Of course it’s terrifying to set an arbitrary date at which a person has outlived their usefulness and should be disposed of, but that’s not what the debate here is really about: What this story offers instead are two contrasting positions on aging and parents’ relationships to their children. Doctor Timicin, and by extension his people, believe that it’s tragic to watch people deteriorate and lose their faculties and feel its the duty of society to not allow this to happen and to prevent children from having to set aside their own lives to take care of their elders.
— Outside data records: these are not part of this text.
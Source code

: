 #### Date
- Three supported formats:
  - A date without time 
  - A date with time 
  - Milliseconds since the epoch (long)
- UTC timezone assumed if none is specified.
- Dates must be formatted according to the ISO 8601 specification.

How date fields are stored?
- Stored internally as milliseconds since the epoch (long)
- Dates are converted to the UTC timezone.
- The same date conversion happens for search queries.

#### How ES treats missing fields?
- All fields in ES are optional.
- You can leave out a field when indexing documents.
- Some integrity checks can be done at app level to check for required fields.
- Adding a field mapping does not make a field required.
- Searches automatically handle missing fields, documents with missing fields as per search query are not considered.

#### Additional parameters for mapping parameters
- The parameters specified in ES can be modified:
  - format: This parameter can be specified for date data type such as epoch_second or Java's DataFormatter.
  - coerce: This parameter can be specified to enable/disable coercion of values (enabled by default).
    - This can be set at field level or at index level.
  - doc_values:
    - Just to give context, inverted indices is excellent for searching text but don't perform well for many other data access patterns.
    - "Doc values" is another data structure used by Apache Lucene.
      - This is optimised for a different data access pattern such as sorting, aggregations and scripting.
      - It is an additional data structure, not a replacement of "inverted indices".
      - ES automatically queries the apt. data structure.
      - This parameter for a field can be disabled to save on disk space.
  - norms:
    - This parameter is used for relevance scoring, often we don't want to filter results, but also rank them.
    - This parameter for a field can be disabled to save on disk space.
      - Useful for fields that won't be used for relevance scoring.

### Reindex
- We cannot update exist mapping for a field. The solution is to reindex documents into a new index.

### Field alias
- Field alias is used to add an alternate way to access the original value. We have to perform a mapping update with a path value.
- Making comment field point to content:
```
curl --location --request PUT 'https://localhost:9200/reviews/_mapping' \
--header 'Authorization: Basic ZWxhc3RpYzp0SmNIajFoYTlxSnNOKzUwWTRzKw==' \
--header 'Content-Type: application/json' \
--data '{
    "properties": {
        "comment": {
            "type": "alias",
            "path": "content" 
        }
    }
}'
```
Lwaxana Troi, meanwhile, believes that life goes on well into seniority, that a person should live their lives to the fullest for themselves and that it is the duty of children to pay their parents back for raising them by looking after them in old age.
It’s a powerful and deeply complex philosophical debate to be having and, ironically considering “Half a Life” tends to get read as a Roddenberry’s Fables style Original Series plot, is the kind of thing only Star Trek: The Next Generation can really do.…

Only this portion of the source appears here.